Pages


Wednesday, June 20, 2012

Aku #1

You turned around and left me easily
Semusim, dua musim berhaluan semakin cepat, lain halnya dengan awan yang berarak lamban beriringan seakan ingin berlama-lama di langit. Tampak cahaya surya mengintip dari celah-celah gumpalan putih itu. Sepertinya mereka memahami rasa was-was yang kuhadapi sekarang. Jarum jam pun semakin enggan untuk melangkah lebih cepat. Rasanya begitu lambat hari itu, semua hal disekelilingku berubah menjadi musuh secara tiba-tiba. Pandangan ini tak pernah lepas dari arloji perak yang kukenakan. "Ayolah, berpikir positif" teriakan itu terus saja mengerang dan memenuhi seluruh alam pikiran di otakku. Tapi, ternyata hatiku berkata lain. Kata-kata dan pikiran positif itu lenyap tak tersisa ketika satu hal yang aku nanti sedari lama tak kunjung tampak. Apalagi ini? Aku ingin berkata padanya "hey, ini bukan lelucon". Apa dia benar-benar tak mengetahui atau ia pura-pura tak tahu bagaimana rasanya berdiri dan duduk terus menerus di tempat dengan posisi yang sama selama itu? Bagaimana bisa ia melupakannya bahkan itu janjinya sendiri. Janji ingin bertemu denganku, janji untuk melihat senyuman di wajah cerahku, janji untuk menampakkan dirinya kembali setelah 6 tahun ia berkelana ke negeri antah berantah. Sama sekali ia tak memikirkanku? Apa ini masih pantas? Tolong jelaskan semua ini. Kali ini aku tak akan menyuruhnya menutup mulut dan tak mendengarkannya. "Aku benar-benar membutuhkan penjelasanmu sekarang juga. Jadi jangan berani lagi kau pergi dariku untuk kedua kalinya. Cukup dirimu dulu yang pergi, berkelanalah sesukamu ke semua benua di dunia. Namun satu hal yang aku minta. Tolong jangan bawa hatimu ikut bersamamu, biarkan ia disini bersamaku. Aku yakin aku bisa menjaga hatimu dengan sangat baik. Percayalah padaku. Sekarang, kau boleh pergi. Hanya itu yang bisa kusampaikan. Aku tak mampu lagi meneruskan apa yang ingin kuteruskan. Aku tak mampu lagi melihat apa yang ingin kulihat. Wajahnya, ia tampak sangat tak terurus layaknya penderita busung lapar. Ia justru hanya membisu, tak sedikitpun mau menatapku.
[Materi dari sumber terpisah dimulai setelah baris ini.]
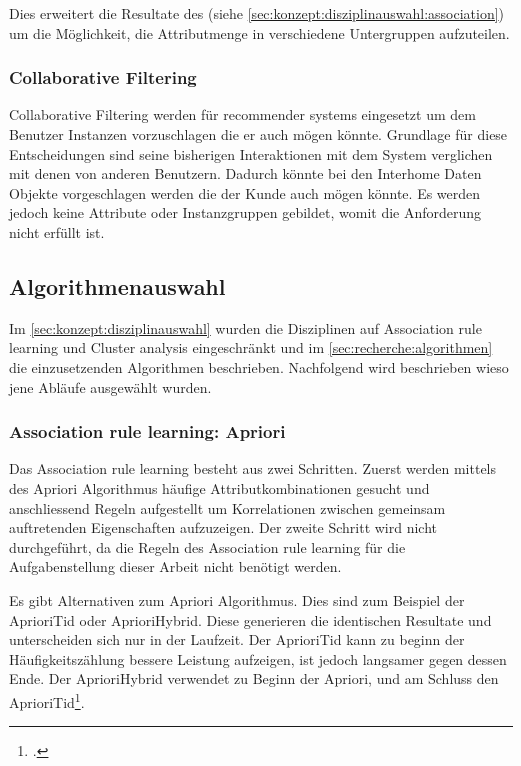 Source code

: Dies erweitert die Resultate des  (siehe \cref{sec:konzept:disziplinauswahl:association}) um die Möglichkeit, die Attributmenge in verschiedene Untergruppen aufzuteilen.

\subsubsection{Collaborative Filtering}
\label{sec:konzept:disziplinauswahl:collaborativefiltering}
Collaborative Filtering werden für recommender systems eingesetzt um dem Benutzer Instanzen vorzuschlagen die er auch mögen könnte. Grundlage für diese Entscheidungen sind seine bisherigen Interaktionen mit dem System verglichen mit denen von anderen Benutzern. Dadurch könnte bei den Interhome Daten Objekte vorgeschlagen werden die der Kunde auch mögen könnte. Es werden jedoch keine Attribute oder Instanzgruppen gebildet, womit die Anforderung  nicht erfüllt ist.

\subsection{Algorithmenauswahl}
\label{sec:konzept:algorithmenauswahl}
Im \cref{sec:konzept:disziplinauswahl} wurden die Disziplinen auf Association rule learning und Cluster analysis eingeschränkt und im \cref{sec:recherche:algorithmen} die einzusetzenden Algorithmen beschrieben. Nachfolgend wird beschrieben wieso jene Abläufe ausgewählt wurden.

\subsubsection{Association rule learning: Apriori}
\label{sec:konzept:algorithmenauswahl:apriori}
Das Association rule learning besteht aus zwei Schritten. Zuerst werden mittels des Apriori Algorithmus häufige Attributkombinationen gesucht und anschliessend Regeln aufgestellt um Korrelationen zwischen gemeinsam auftretenden Eigenschaften aufzuzeigen.
Der zweite Schritt wird nicht durchgeführt, da die Regeln des Association rule learning für die Aufgabenstellung dieser Arbeit nicht benötigt werden.

Es gibt Alternativen zum Apriori Algorithmus. Dies sind zum Beispiel der AprioriTid oder AprioriHybrid. Diese generieren die identischen Resultate und unterscheiden sich nur in der Laufzeit. Der AprioriTid kann zu beginn der Häufigkeitszählung bessere Leistung aufzeigen, ist jedoch langsamer gegen dessen Ende. Der AprioriHybrid verwendet zu Beginn der Apriori, und am Schluss den AprioriTid\footcite{association_rule_learning_2017-01-05}. 

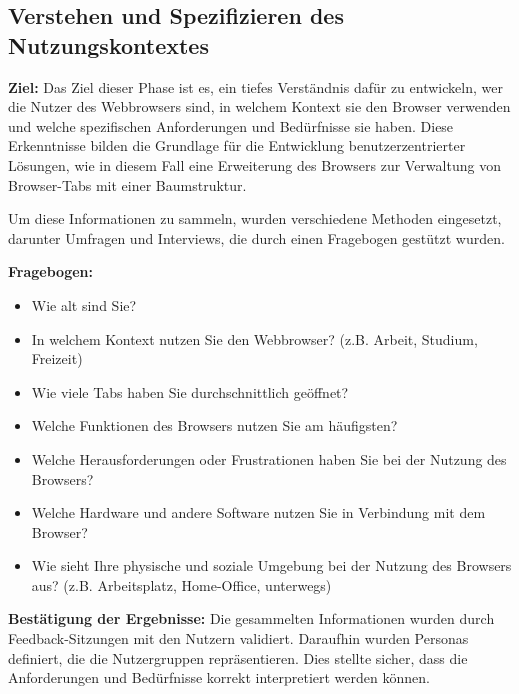 \subsection{Verstehen und Spezifizieren des Nutzungskontextes}

\textbf{Ziel:} 
Das Ziel dieser Phase ist es, ein tiefes Verständnis dafür zu entwickeln, wer die Nutzer des Webbrowsers sind, in welchem Kontext sie den Browser verwenden und welche spezifischen Anforderungen und Bedürfnisse sie haben. 
Diese Erkenntnisse bilden die Grundlage für die Entwicklung benutzerzentrierter Lösungen, wie in diesem Fall eine Erweiterung des Browsers zur Verwaltung von Browser-Tabs mit einer Baumstruktur.

Um diese Informationen zu sammeln, wurden verschiedene Methoden eingesetzt, darunter Umfragen und Interviews, die durch einen Fragebogen gestützt wurden.

\textbf{Fragebogen:}
\begin{itemize}
    \item Wie alt sind Sie?
    \item In welchem Kontext nutzen Sie den Webbrowser? (z.B. Arbeit, Studium, Freizeit)
    \item Wie viele Tabs haben Sie durchschnittlich geöffnet?
    \item Welche Funktionen des Browsers nutzen Sie am häufigsten?
    \item Welche Herausforderungen oder Frustrationen haben Sie bei der Nutzung des Browsers?
    \item Welche Hardware und andere Software nutzen Sie in Verbindung mit dem Browser?
    \item Wie sieht Ihre physische und soziale Umgebung bei der Nutzung des Browsers aus? (z.B. Arbeitsplatz, Home-Office, unterwegs)
\end{itemize}

\textbf{Bestätigung der Ergebnisse:}
Die gesammelten Informationen wurden durch Feedback-Sitzungen mit den Nutzern validiert. 
Daraufhin wurden Personas definiert, die die Nutzergruppen repräsentieren. 
Dies stellte sicher, dass die Anforderungen und Bedürfnisse korrekt interpretiert werden können.

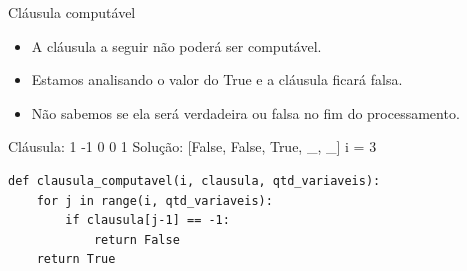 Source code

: \documentclass[compress,aspectratio=169]{beamer}
\begin{document}
    \begin{frame}[fragile]{Cláusula computável}
        \begin{itemize}
            \item A cláusula a seguir não poderá ser computável.
            \item Estamos analisando o valor do True e a cláusula ficará falsa.
            \item Não sabemos se ela será verdadeira ou falsa no fim do processamento.
        \end{itemize}
        \begin{tcolorbox}[width=\linewidth, fontupper=\ttfamily,  halign=flush left]
            Cláusula: 1 -1 0 0 1 \newline 
            Solução: [False, False, True, \_, \_] \newline
            i = 3
        \end{tcolorbox}
        \begin{lstlisting}
def clausula_computavel(i, clausula, qtd_variaveis):  
    for j in range(i, qtd_variaveis):
        if clausula[j-1] == -1:
            return False
    return True
        \end{lstlisting}
    \end{frame}
\end{document}
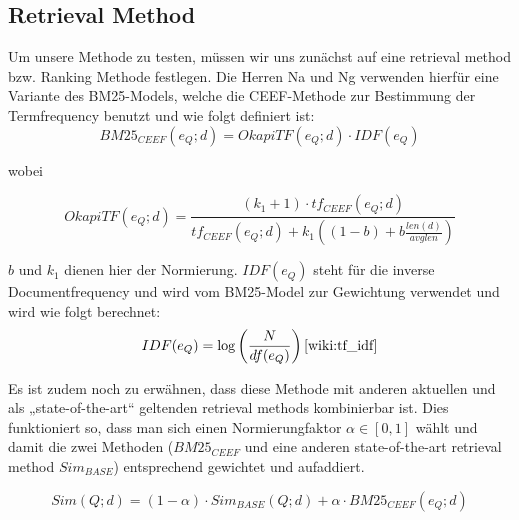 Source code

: \subsection{Retrieval Method}

Um unsere Methode zu testen, müssen wir uns zunächst auf eine retrieval method bzw. Ranking Methode festlegen. Die Herren Na und Ng verwenden hierfür eine Variante des BM25-Models, welche die CEEF-Methode zur Bestimmung der Termfrequency benutzt und wie folgt definiert ist:
\[ BM25_{CEEF}(e_Q;d) = OkapiTF(e_Q;d) \cdot IDF(e_Q) \]

wobei

\[ OkapiTF(e_Q;d) = \frac{ (k_1 + 1) \cdot tf_{CEEF}(e_Q;d)}{tf_{CEEF}(e_Q;d) + k_1\left( (1-b) + b \frac{len(d)}{avglen} \right)} \]

$b$ und $k_1$ dienen hier der Normierung. $IDF(e_Q)$ steht für die inverse Documentfrequency und wird vom BM25-Model zur Gewichtung verwendet und wird wie folgt berechnet:
\[ IDF(e_Q) = \log \left( \frac{N}{df(e_Q)} \right) \text{\cite{wiki:tf_idf}} \]

Es ist zudem noch zu erwähnen, dass diese Methode mit anderen aktuellen und als „state-of-the-art“ geltenden retrieval methods kombinierbar ist. Dies funktioniert so, dass man sich einen Normierungfaktor $\alpha \in [0,1]$ wählt und damit die zwei Methoden ($BM25_{CEEF}$ und eine anderen state-of-the-art retrieval method $Sim_{BASE}$) entsprechend gewichtet und aufaddiert.

\[ Sim(Q;d) = (1-\alpha) \cdot Sim_{BASE}(Q;d) + \alpha \cdot BM25_{CEEF}(e_Q;d) \]
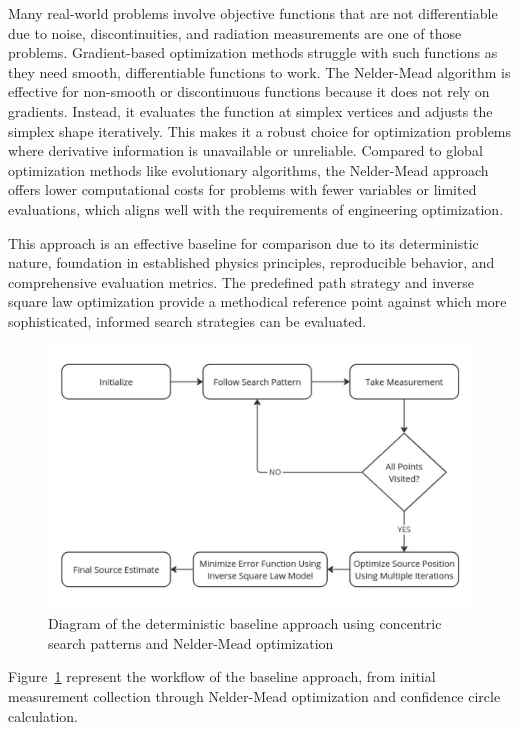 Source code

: \documentclass[../report.tex]{subfiles}
\begin{document}
        
    Many real-world problems involve objective functions that are not differentiable due to noise, discontinuities, and radiation measurements are one of those 
    problems. Gradient-based optimization methods struggle with such functions as they need smooth, differentiable functions to work. The Nelder-Mead algorithm is 
    effective for non-smooth or discontinuous functions because it does not rely on gradients. Instead, it evaluates the function at simplex vertices and adjusts the 
    simplex shape iteratively. This makes it a robust choice for optimization problems where derivative information is unavailable or unreliable. Compared to global optimization methods 
    like evolutionary algorithms, the Nelder-Mead approach offers lower computational costs for problems with fewer variables or limited evaluations, which aligns 
    well with the requirements of engineering optimization. \cite{luersen2004constrained}


    This approach is an effective baseline for comparison due to its deterministic nature, foundation in established physics principles, reproducible 
    behavior, and comprehensive evaluation metrics. The predefined path strategy and inverse square law optimization provide a methodical reference
    point against which more sophisticated, informed search strategies can be evaluated.
    \begin{figure}[ht]
        \centering
        \includegraphics[width=\linewidth]{figures/inv_sq_flow.pdf}
        \caption{Diagram of the deterministic baseline approach using concentric search patterns and Nelder-Mead optimization}
        \label{fig:inverse_square_method_flow}
    \end{figure}

    Figure~\ref{fig:inverse_square_method_flow} represent the workflow of the baseline approach, from initial measurement collection through Nelder-Mead optimization 
    and confidence circle calculation.
\end{document}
Kenapa wajah itu? Pandangannya terlihat sangat dingin.
"Apa kau sakit?"
"Bukan urusanmu aku sakit apa tidak. Apa ada lagi yang ingin kau katakan? Aku tak mau membuang waktuku hanya untuk mendengarkan hal seperti ini."
"Apa?" Orang yang dihadapanku ini bukan dirinya, bukan. Aku pasti salah orang, aku pasti salah orang.
"Apa aku perlu mengulanginya lagi? Kalau memang itu saja yang ingin kau bicarakan, bisa aku pulang sekarang? Banyak hal yang lebih penting dari ini." Tatapan dingin itu tetap saja memandang ke satu sudut. Bukan melihat diriku. Dia membalikkan punggungnya, melangkahkan kakinya langkah demi langkah hingga tubuhnya tenggelam diantara pekatnya malam.